Source texts of formatted documents:
-*-*-

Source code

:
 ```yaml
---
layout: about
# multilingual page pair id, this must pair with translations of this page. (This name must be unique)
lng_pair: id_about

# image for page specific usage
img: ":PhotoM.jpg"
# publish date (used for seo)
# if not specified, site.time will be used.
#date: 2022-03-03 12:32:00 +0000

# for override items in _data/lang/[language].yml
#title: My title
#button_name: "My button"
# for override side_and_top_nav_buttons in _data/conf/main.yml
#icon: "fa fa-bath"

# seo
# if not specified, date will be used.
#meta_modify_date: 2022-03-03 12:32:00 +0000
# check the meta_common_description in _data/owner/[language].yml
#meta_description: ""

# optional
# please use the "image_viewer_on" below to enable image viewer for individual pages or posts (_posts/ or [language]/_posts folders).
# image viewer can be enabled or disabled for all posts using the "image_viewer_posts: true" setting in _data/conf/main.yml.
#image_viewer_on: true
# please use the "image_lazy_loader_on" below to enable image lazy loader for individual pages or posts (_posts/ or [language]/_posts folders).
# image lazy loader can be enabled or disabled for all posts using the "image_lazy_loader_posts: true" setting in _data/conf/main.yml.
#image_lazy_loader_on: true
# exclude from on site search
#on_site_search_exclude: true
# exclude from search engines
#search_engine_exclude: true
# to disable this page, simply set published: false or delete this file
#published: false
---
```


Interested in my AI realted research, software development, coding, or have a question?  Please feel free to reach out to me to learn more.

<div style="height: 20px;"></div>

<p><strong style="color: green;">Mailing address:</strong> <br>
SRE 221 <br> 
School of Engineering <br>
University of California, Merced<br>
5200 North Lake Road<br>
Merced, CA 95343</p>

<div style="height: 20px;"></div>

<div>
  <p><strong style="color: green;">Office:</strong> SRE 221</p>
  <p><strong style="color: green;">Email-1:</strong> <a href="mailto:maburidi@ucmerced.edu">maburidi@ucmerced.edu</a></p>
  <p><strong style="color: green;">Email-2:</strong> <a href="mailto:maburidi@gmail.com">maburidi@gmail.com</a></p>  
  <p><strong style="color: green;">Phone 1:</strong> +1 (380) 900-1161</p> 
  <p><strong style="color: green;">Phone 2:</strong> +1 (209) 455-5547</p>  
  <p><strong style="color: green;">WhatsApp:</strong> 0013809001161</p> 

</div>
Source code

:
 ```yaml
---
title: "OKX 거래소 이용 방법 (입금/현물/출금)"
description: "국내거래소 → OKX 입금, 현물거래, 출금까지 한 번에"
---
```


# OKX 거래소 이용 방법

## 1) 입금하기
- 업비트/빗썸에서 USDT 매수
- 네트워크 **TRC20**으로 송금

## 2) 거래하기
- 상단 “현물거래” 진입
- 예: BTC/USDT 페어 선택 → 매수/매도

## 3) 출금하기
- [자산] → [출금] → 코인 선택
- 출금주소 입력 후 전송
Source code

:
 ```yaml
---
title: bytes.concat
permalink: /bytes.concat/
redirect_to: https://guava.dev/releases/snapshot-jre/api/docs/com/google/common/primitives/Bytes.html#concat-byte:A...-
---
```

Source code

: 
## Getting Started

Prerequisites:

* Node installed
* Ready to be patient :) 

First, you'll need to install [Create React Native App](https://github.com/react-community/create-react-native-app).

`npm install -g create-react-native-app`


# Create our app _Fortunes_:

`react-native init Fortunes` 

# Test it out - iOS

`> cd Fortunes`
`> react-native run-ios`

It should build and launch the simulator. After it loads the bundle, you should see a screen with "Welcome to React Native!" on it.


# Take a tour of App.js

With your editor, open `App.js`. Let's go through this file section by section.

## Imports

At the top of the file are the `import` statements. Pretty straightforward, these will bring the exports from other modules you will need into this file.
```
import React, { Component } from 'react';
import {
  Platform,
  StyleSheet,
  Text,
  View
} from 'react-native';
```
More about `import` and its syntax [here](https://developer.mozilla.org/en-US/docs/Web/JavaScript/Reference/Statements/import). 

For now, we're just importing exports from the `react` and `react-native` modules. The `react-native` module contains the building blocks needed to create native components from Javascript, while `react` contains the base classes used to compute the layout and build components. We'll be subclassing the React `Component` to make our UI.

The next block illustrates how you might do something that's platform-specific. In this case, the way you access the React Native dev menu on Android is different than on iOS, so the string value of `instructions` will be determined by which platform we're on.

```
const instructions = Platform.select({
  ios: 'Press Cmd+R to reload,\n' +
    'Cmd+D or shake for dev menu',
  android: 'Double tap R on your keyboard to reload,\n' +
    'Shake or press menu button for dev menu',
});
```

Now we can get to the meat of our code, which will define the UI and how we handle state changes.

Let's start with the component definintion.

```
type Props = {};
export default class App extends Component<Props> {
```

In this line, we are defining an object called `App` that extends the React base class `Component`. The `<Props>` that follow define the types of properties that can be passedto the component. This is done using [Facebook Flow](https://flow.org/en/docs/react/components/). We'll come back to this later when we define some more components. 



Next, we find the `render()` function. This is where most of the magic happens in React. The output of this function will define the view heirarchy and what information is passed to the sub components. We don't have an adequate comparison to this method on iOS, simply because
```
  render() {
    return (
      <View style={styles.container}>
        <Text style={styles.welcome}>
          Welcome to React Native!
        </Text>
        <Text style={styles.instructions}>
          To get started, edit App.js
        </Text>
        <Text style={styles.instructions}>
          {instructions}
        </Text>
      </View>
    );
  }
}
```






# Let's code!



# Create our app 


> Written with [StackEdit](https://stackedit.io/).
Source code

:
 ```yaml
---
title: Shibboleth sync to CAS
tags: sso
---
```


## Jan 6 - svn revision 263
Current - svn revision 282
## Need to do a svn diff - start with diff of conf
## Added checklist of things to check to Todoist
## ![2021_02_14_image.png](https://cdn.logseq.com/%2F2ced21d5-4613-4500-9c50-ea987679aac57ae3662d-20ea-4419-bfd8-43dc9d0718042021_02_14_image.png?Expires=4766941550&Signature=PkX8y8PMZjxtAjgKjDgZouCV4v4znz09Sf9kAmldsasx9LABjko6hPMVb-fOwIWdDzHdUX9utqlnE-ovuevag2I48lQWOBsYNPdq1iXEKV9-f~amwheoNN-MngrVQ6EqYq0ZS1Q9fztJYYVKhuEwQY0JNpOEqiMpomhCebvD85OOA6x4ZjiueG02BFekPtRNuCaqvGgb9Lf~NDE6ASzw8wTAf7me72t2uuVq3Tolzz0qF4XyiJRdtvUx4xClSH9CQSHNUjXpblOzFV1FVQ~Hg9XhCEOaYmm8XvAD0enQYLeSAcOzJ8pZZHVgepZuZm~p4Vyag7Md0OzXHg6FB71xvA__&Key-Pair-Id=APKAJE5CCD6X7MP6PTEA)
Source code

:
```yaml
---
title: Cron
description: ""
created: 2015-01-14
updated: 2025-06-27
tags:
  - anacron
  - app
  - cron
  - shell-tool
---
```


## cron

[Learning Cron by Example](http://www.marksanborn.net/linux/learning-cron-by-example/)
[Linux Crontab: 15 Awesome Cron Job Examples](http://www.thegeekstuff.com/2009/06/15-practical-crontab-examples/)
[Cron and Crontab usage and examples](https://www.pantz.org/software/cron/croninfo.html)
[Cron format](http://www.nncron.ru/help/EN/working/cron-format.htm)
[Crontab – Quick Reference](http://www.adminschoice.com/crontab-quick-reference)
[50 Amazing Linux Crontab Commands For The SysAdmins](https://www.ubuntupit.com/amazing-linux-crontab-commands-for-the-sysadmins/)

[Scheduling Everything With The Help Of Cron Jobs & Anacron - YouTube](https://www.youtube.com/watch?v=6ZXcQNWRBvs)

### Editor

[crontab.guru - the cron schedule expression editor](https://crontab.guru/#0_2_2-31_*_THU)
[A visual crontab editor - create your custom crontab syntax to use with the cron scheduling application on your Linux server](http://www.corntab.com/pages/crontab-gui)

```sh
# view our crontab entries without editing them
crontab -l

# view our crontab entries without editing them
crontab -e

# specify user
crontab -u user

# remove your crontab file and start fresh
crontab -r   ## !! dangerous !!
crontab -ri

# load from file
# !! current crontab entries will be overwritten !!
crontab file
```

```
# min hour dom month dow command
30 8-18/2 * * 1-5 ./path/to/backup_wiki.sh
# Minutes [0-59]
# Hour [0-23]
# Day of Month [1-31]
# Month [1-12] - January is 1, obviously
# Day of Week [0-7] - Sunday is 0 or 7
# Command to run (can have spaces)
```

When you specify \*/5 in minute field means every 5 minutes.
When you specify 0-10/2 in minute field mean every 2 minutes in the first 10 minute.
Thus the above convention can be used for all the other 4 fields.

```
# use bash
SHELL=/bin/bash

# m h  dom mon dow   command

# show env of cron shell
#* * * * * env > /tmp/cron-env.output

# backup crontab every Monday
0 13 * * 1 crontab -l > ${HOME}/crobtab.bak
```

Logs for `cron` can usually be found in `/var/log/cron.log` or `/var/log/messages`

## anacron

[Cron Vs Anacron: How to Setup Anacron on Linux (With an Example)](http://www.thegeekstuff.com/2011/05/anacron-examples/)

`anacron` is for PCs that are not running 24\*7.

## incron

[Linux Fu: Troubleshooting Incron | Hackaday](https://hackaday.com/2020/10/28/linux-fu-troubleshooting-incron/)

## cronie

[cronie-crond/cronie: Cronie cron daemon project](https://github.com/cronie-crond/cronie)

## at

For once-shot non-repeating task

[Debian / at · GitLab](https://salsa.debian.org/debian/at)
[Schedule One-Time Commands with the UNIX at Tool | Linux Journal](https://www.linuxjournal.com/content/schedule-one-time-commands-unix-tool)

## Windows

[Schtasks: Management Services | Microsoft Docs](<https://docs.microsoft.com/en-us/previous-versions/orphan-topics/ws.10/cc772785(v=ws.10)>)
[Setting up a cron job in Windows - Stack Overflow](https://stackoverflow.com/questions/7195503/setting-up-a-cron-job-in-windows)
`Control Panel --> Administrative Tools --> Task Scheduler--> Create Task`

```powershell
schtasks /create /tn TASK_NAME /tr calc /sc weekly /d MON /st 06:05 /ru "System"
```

-*-*-

▶ [WORK REQUIRED]
Reproduce exactly the line that holds "[Schtasks: Management Services", then every line after it, ending with the final line of the records above.

▶ [EXERCISE ANSWER]
[Schtasks: Management Services | Microsoft Docs](<https://docs.microsoft.com/en-us/previous-versions/orphan-topics/ws.10/cc772785(v=ws.10)>)
[Setting up a cron job in Windows - Stack Overflow](https://stackoverflow.com/questions/7195503/setting-up-a-cron-job-in-windows)
`Control Panel --> Administrative Tools --> Task Scheduler--> Create Task`

```powershell
schtasks /create /tn TASK_NAME /tr calc /sc weekly /d MON /st 06:05 /ru "System"
```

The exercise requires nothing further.